Last February, Beverly Hills Police Department officers arrested five people in connection with a street takeover at the intersection of Cañon Drive and Lomitas Avenue. Approximately 100 cars blocked all six points of access to the intersection while drivers performed stunts in front of spectators who watched and documented it with their phones.
With a proposed ordinance that would allow the city to seize cars in connection with street takeovers and have them forfeited by the owners, police and city officials are trying to send a clear message to any drivers who plan to race down or block Beverly Hills streets, they said.
“I think passing this ordinance will help us in setting that tone of, ‘If you come here, we are going to go after you,”’ Police Chief Mark Stainbrook said during the Jan. 3 City Council study session.
The proposal is modeled after two ordinances the city of Paramount adopted in late 2020, which declares vehicles used in street races as “nuisances,” establishes a legal procedure for forfeiting nuisance vehicles and for prosecuting street race spectators, according to a staff report.
From January 2021 through August 2022, the Paramount ordinances have resulted in 137 arrests; 272 notice to appear [in court] citations for speeding, modified exhausts and vehicle modifications; 78 notice to appear citations for spectators; and 145 administrative citations for spectators. Additionally, 177 vehicles have been impounded and stored, and 25 vehicles have been confiscated.
Beverly Hills has already adopted an ordinance that prohibits spectators at street races, and spectators can be fined up to $1,000 or sentenced to six months in jail or both, Lt. Robert Maycott said.

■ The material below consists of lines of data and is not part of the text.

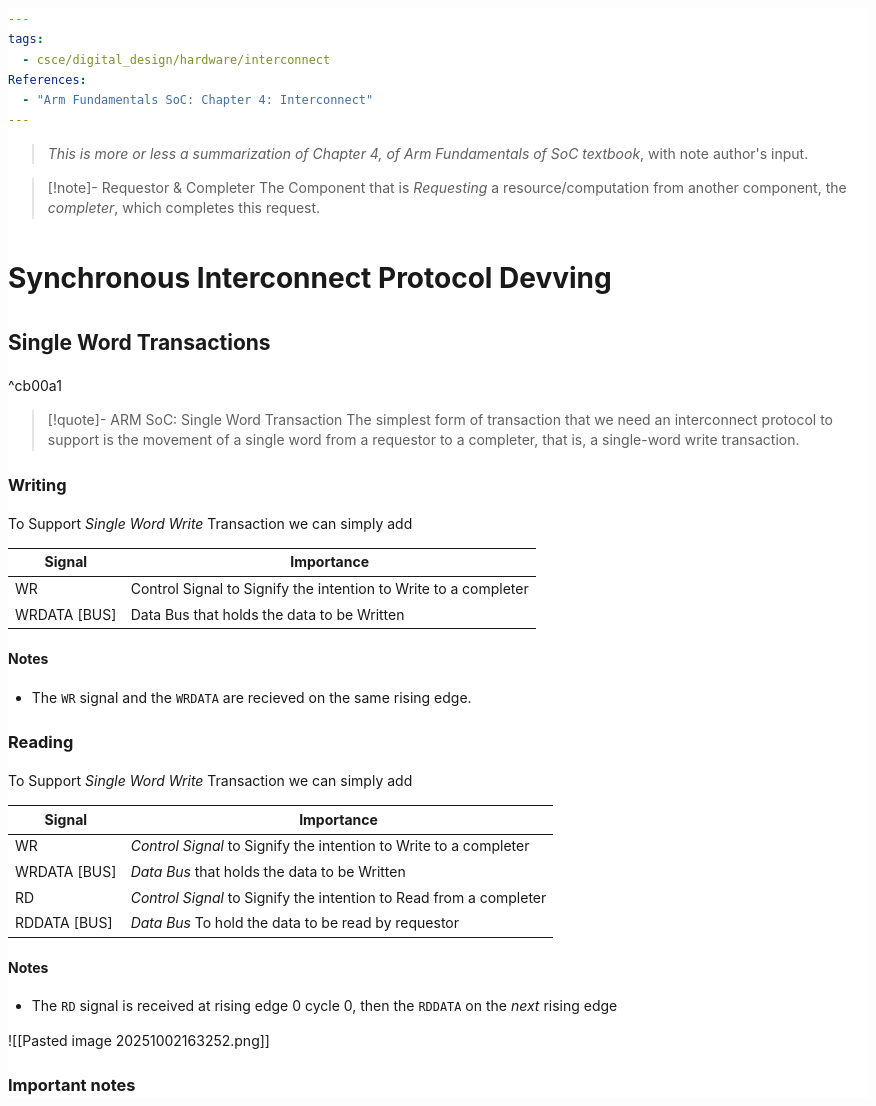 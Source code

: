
 ```yaml
---
tags:
  - csce/digital_design/hardware/interconnect
References:
  - "Arm Fundamentals SoC: Chapter 4: Interconnect"
---
```

> _This is more or less a summarization of Chapter 4, of Arm Fundamentals of SoC textbook_, with note author's input.

>[!note]- Requestor & Completer
> The Component that is _Requesting_ a resource/computation from another component, the _completer_, which completes this request.

# Synchronous Interconnect Protocol Devving
## Single Word Transactions

^cb00a1

>[!quote]- ARM SoC: Single Word Transaction
>The simplest form of transaction that we need an interconnect protocol to support is the movement of a single word from a requestor to a completer, that is, a single-word write transaction.
### Writing 
To Support *Single Word Write* Transaction we can simply add

| Signal        | Importance                                                      |
| ------------- | --------------------------------------------------------------- |
| WR            | Control Signal to Signify the intention to Write to a completer |
| WRDATA \[BUS] | Data Bus that holds the data to be Written                      |

#### Notes
- The `WR` signal and the `WRDATA` are recieved on the same rising edge.
### Reading
To Support *Single Word Write* Transaction we can simply add

| Signal        | Importance                                                         |
| ------------- | ------------------------------------------------------------------ |
| WR            | _Control Signal_ to Signify the intention to Write to a completer  |
| WRDATA \[BUS] | _Data Bus_ that holds the data to be Written                       |
| RD            | _Control Signal_ to Signify the intention to Read from a completer |
| RDDATA \[BUS] | _Data Bus_ To hold the data to be read by requestor                |
#### Notes
- The `RD` signal is received at rising edge 0 cycle 0, then the `RDDATA` on the _next_ rising edge

![[Pasted image 20251002163252.png]]
### Important notes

But in drafting the ordinance for the forfeiture of vehicles, the City Council wanted to go beyond the law passed in Paramount.
During the study session, council members asked if the police department would be able to use the ordinance to issue citations based on drone footage, confiscate cars that someone was using in a “speed contest” with themselves rather than against other people, or to confiscate cars with modified exhausts and other illegal specifications.

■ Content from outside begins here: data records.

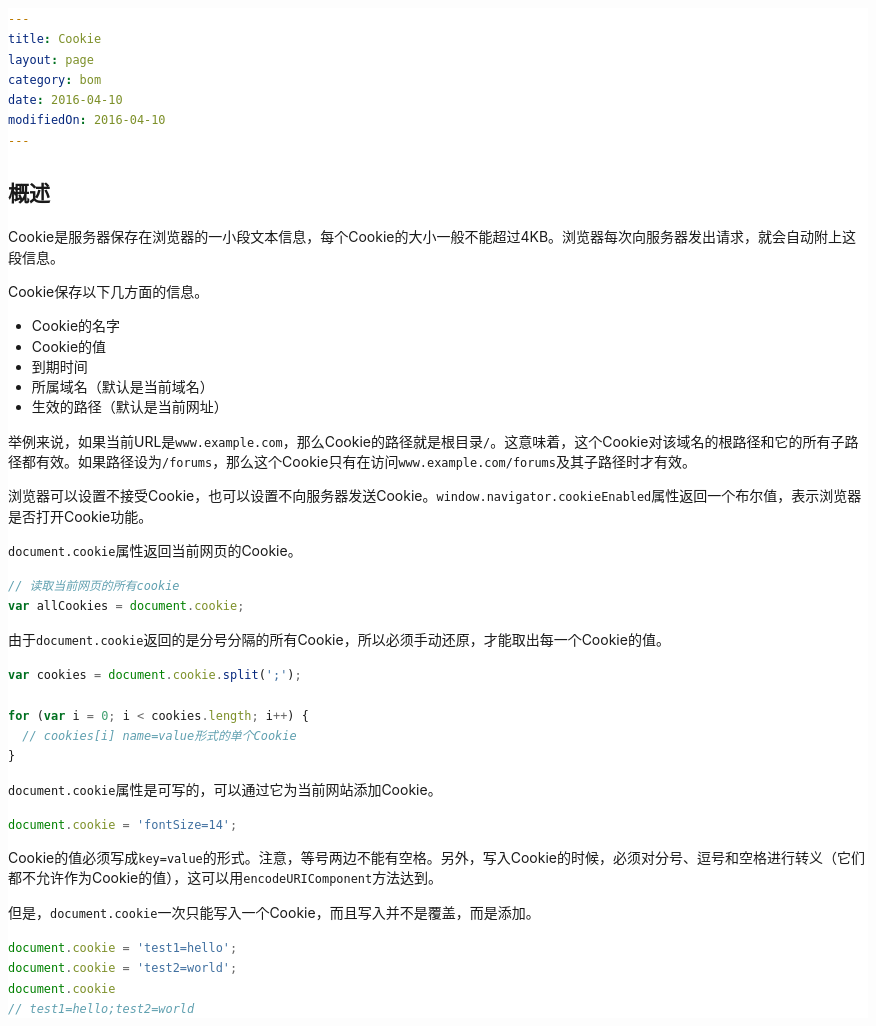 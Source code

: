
 ```yaml
---
title: Cookie
layout: page
category: bom
date: 2016-04-10
modifiedOn: 2016-04-10
---
```


## 概述

Cookie是服务器保存在浏览器的一小段文本信息，每个Cookie的大小一般不能超过4KB。浏览器每次向服务器发出请求，就会自动附上这段信息。

Cookie保存以下几方面的信息。

- Cookie的名字
- Cookie的值
- 到期时间
- 所属域名（默认是当前域名）
- 生效的路径（默认是当前网址）

举例来说，如果当前URL是`www.example.com`，那么Cookie的路径就是根目录`/`。这意味着，这个Cookie对该域名的根路径和它的所有子路径都有效。如果路径设为`/forums`，那么这个Cookie只有在访问`www.example.com/forums`及其子路径时才有效。

浏览器可以设置不接受Cookie，也可以设置不向服务器发送Cookie。`window.navigator.cookieEnabled`属性返回一个布尔值，表示浏览器是否打开Cookie功能。

`document.cookie`属性返回当前网页的Cookie。

```javascript
// 读取当前网页的所有cookie
var allCookies = document.cookie;
```

由于`document.cookie`返回的是分号分隔的所有Cookie，所以必须手动还原，才能取出每一个Cookie的值。

```javascript
var cookies = document.cookie.split(';');

for (var i = 0; i < cookies.length; i++) {
  // cookies[i] name=value形式的单个Cookie
}
```

`document.cookie`属性是可写的，可以通过它为当前网站添加Cookie。

```javascript
document.cookie = 'fontSize=14';
```

Cookie的值必须写成`key=value`的形式。注意，等号两边不能有空格。另外，写入Cookie的时候，必须对分号、逗号和空格进行转义（它们都不允许作为Cookie的值），这可以用`encodeURIComponent`方法达到。

但是，`document.cookie`一次只能写入一个Cookie，而且写入并不是覆盖，而是添加。

```javascript
document.cookie = 'test1=hello';
document.cookie = 'test2=world';
document.cookie
// test1=hello;test2=world
```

Police officers and city attorney Laurence Wiener, however, were unsure if the ordinance could include such provisions.
Referring to the potential of using drone footage to issue citations, Sgt. Dale Drummond said, “you would be basing the speed off of a time distance analysis, which can then constitute a speed trap, which is not allowed in the [California] vehicle code.”
Drummond added that it is unlikely a judge would allow drone footage of a speeding vehicle to be used in court.
Drone footage, however, is an essential tool in deterring street takeovers in the first place, Stainbrook said. The footage will help allocate officers to areas where people might be gathering for a race or takeover. The officers can then use other resources to pull them over and potentially confiscate their cars, he said. Video footage could be used as evidence for other charges against street racers, like reckless driving, Stainbrook added.
Officers use other means of surveillance to prevent takeovers, namely social media, where they monitor groups that organize the illegal events, Stainbrook said.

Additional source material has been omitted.